INSTRUCTIONS FOR THE TASK:
Which lines in the data contain the word "disability"? Please copy each of them.

|---|

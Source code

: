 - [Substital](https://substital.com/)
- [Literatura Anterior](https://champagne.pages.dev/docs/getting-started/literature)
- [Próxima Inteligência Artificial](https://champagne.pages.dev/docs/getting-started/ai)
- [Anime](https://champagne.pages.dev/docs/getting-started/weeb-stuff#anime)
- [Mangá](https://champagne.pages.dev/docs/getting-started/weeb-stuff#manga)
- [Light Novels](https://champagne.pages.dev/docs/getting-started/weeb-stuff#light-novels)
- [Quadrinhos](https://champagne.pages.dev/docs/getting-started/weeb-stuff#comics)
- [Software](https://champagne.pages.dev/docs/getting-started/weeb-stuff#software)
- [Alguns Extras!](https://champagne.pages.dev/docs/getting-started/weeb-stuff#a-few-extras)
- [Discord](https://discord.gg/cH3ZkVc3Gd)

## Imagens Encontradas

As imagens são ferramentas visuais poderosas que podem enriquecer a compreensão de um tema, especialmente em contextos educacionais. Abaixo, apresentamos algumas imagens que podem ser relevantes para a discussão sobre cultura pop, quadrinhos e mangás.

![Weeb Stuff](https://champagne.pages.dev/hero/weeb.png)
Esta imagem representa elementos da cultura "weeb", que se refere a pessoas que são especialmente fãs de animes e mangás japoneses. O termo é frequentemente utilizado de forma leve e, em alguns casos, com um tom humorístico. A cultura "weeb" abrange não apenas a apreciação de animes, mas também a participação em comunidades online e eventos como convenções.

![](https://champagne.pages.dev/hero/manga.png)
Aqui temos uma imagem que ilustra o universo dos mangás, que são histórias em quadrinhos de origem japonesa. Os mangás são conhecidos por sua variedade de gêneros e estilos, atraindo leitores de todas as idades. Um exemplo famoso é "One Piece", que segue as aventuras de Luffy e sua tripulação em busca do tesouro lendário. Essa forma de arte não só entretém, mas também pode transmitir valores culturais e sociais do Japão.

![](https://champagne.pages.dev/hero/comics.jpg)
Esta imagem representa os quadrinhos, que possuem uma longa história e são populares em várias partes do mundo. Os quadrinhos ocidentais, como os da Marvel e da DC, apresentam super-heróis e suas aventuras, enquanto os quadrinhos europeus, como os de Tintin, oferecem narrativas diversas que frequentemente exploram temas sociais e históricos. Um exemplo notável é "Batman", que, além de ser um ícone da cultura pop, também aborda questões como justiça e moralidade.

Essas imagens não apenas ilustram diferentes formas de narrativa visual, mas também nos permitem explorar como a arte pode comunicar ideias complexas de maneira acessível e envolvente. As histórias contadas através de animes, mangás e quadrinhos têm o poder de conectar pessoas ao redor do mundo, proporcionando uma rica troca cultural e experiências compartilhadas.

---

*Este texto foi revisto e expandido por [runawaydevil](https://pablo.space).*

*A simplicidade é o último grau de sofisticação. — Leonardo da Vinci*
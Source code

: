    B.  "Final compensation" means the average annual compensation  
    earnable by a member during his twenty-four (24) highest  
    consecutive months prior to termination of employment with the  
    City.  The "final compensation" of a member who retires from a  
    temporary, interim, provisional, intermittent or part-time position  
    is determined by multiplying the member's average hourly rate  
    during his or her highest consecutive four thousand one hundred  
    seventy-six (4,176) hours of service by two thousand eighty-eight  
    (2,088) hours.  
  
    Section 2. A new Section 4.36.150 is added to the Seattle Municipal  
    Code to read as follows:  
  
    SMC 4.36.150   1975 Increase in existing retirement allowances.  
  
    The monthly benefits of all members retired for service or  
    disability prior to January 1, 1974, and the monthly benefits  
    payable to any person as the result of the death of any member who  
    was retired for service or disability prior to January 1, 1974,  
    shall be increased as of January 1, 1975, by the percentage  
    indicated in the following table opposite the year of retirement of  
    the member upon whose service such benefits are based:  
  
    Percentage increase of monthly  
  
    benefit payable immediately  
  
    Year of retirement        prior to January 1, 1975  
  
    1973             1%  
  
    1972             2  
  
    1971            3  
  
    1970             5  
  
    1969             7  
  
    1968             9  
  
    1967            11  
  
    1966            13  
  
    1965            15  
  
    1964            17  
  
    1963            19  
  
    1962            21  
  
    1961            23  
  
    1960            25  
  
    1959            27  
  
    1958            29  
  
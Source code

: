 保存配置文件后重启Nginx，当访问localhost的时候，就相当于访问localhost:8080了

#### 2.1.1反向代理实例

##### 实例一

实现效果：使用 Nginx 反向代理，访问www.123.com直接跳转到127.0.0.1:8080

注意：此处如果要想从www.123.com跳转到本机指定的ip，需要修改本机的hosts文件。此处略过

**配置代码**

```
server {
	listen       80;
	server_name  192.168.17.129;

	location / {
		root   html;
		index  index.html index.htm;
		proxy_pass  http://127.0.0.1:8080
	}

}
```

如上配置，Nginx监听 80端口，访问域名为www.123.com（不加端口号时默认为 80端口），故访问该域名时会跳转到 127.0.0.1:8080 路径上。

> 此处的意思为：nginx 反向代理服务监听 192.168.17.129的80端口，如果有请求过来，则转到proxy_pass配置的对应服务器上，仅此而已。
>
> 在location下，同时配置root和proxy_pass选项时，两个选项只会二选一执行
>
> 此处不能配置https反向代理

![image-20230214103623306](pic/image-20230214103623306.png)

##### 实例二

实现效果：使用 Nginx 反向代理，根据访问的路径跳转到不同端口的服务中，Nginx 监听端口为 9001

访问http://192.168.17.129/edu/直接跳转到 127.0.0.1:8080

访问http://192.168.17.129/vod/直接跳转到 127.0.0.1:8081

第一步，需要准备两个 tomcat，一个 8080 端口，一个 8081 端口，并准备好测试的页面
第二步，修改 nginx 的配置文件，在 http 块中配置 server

|---|

RESPONSE AREA:
    disability prior to January 1, 1974, and the monthly benefits  
    was retired for service or disability prior to January 1, 1974,  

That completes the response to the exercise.